Stored data:
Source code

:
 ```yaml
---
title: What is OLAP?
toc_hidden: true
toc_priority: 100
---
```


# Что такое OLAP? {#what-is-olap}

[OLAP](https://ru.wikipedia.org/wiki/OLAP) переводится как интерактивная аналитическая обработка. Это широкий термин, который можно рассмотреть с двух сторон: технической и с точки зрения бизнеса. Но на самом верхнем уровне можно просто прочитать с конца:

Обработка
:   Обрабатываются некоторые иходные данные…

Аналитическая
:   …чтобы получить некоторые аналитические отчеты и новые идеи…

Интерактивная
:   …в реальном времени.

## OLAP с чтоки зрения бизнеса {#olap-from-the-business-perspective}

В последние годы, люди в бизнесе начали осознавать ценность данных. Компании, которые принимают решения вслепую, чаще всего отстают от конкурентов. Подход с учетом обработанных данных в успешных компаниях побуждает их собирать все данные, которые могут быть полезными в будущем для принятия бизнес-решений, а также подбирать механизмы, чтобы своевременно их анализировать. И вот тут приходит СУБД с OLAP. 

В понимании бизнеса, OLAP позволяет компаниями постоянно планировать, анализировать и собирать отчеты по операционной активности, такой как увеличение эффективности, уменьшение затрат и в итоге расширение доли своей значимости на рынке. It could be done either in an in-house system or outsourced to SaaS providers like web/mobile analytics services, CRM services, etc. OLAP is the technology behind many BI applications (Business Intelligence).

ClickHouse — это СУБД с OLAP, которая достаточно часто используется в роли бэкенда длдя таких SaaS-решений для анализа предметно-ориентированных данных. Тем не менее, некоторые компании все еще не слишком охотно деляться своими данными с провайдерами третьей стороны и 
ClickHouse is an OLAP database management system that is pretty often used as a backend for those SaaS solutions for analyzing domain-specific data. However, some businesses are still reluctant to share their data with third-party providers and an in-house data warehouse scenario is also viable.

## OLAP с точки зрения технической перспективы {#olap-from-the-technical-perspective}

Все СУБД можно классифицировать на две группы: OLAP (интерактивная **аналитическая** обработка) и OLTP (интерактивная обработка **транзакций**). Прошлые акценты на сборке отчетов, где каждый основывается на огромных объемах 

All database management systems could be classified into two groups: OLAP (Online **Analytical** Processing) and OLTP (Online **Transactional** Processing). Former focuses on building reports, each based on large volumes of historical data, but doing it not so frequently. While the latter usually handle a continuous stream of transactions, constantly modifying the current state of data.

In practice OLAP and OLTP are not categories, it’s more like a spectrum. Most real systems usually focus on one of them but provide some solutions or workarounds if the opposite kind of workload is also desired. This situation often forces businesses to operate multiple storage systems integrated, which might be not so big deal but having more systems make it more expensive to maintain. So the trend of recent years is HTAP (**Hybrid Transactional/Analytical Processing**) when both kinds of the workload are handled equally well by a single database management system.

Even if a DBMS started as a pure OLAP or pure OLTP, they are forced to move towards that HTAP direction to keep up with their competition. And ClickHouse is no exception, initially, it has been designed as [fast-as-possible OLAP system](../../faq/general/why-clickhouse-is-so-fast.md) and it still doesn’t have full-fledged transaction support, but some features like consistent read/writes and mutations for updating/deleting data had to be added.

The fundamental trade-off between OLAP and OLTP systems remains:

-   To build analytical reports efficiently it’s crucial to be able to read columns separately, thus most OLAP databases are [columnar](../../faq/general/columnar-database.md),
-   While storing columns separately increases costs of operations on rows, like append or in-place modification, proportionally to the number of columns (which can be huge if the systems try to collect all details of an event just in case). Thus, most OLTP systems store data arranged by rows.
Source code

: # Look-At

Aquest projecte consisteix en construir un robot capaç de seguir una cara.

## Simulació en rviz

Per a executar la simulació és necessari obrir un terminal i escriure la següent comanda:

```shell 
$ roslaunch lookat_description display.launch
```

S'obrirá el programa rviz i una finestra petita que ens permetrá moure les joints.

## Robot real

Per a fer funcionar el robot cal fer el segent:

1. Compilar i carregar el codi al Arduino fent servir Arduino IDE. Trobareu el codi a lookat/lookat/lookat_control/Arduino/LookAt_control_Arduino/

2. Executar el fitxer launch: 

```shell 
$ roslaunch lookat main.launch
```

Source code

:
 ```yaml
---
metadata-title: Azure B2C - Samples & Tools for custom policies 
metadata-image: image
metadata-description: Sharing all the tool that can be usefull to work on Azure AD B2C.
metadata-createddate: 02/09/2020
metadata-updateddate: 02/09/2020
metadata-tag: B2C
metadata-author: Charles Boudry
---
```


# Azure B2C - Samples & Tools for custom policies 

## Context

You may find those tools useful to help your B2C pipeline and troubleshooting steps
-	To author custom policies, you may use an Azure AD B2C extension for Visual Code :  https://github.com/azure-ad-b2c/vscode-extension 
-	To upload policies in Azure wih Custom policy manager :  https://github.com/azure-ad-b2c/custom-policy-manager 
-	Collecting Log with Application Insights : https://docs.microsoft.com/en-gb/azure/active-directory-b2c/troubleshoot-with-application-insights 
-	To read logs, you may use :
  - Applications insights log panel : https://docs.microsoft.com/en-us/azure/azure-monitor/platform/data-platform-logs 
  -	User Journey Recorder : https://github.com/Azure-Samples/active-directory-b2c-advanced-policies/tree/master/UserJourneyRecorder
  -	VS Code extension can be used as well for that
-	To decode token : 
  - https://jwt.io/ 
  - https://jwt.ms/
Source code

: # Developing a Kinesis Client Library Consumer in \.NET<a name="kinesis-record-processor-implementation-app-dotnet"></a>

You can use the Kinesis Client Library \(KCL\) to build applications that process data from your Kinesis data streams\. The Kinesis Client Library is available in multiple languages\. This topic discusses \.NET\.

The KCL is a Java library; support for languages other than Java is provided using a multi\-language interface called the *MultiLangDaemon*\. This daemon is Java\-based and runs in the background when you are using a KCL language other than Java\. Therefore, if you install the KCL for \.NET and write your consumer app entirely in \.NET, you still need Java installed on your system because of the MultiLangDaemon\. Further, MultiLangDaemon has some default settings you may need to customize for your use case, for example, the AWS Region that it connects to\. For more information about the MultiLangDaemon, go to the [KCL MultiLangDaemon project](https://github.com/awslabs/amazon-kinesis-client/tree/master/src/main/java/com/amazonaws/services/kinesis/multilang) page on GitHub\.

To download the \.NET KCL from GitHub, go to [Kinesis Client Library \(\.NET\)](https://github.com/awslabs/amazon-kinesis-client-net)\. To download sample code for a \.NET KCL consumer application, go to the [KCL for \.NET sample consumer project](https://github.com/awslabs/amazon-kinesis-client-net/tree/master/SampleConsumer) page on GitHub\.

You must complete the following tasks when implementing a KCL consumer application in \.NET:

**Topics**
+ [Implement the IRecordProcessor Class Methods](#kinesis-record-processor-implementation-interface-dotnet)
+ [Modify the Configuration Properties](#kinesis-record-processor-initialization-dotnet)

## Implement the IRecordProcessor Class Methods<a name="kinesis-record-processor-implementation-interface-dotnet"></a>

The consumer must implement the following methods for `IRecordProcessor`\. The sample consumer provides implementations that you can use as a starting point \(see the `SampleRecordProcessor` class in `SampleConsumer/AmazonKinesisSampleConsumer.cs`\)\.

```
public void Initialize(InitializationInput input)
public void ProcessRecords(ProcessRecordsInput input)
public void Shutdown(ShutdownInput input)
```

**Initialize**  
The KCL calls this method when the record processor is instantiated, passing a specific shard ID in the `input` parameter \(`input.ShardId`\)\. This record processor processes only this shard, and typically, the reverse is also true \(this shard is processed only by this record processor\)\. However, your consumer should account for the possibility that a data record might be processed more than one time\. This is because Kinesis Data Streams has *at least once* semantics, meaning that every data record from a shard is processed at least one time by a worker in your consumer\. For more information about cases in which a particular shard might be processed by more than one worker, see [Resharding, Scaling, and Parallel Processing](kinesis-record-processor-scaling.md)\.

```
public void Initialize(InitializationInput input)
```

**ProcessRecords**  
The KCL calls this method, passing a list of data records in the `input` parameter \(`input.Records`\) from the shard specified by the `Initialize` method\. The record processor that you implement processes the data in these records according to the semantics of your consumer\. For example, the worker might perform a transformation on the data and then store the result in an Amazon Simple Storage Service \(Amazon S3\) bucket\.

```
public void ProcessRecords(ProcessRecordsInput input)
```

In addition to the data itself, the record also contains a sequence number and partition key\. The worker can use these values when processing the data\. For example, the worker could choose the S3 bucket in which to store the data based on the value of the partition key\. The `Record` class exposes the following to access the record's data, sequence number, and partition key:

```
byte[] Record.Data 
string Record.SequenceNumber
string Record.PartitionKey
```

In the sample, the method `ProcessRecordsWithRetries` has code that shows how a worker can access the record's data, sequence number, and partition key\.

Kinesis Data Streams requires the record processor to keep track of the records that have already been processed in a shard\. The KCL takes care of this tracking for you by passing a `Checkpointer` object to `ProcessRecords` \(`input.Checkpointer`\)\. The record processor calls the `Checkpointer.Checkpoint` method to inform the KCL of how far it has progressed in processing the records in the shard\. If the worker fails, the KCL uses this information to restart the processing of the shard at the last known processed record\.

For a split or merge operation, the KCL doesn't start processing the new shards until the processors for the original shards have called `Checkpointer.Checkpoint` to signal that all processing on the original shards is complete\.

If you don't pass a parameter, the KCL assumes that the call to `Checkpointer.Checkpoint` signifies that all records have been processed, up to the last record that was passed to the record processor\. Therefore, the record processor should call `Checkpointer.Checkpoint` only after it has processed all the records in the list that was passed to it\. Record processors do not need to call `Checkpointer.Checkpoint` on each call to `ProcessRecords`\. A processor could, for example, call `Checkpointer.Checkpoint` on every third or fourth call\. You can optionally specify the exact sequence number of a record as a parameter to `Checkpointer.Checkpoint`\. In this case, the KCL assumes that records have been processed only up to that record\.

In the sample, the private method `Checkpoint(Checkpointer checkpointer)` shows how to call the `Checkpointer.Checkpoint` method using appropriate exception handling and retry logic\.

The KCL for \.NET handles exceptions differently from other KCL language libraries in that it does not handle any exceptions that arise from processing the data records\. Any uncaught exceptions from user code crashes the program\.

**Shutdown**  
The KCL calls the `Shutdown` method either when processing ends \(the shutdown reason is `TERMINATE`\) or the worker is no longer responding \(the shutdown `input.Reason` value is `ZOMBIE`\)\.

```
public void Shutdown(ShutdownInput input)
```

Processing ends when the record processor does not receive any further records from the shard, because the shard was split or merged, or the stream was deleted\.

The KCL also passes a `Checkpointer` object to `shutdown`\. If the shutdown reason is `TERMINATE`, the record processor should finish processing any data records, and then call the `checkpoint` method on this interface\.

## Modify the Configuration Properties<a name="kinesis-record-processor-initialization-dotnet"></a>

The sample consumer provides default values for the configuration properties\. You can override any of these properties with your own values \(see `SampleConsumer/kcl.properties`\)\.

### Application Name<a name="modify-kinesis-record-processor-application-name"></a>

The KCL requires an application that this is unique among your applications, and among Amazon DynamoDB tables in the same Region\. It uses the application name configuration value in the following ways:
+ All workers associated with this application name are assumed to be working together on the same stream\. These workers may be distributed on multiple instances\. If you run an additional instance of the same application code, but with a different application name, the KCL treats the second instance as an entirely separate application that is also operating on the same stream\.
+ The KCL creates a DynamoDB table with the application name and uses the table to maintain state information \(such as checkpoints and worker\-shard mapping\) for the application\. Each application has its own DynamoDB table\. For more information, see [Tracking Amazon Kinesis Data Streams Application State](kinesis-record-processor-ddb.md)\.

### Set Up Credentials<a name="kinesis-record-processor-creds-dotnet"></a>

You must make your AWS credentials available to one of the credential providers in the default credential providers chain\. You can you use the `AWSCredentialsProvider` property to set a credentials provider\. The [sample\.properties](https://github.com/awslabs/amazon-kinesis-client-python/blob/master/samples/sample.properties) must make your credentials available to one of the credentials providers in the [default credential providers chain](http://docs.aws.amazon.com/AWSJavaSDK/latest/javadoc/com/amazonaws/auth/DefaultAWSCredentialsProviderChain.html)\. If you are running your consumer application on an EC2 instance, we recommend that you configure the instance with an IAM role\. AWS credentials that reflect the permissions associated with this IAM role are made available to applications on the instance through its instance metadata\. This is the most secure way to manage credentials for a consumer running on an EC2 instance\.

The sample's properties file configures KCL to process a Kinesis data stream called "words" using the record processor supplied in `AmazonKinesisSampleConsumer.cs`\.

PROMPT:
Please give an exact copy of the lines above, beginning with the line containing "## Modify the" and running through the line containing "Streams Application State](kinesis-record-processor-ddb.md)\.", and of no other lines.

EXPECTED OUTPUT:
## Modify the Configuration Properties<a name="kinesis-record-processor-initialization-dotnet"></a>

The sample consumer provides default values for the configuration properties\. You can override any of these properties with your own values \(see `SampleConsumer/kcl.properties`\)\.

### Application Name<a name="modify-kinesis-record-processor-application-name"></a>

The KCL requires an application that this is unique among your applications, and among Amazon DynamoDB tables in the same Region\. It uses the application name configuration value in the following ways:
+ All workers associated with this application name are assumed to be working together on the same stream\. These workers may be distributed on multiple instances\. If you run an additional instance of the same application code, but with a different application name, the KCL treats the second instance as an entirely separate application that is also operating on the same stream\.
+ The KCL creates a DynamoDB table with the application name and uses the table to maintain state information \(such as checkpoints and worker\-shard mapping\) for the application\. Each application has its own DynamoDB table\. For more information, see [Tracking Amazon Kinesis Data Streams Application State](kinesis-record-processor-ddb.md)\.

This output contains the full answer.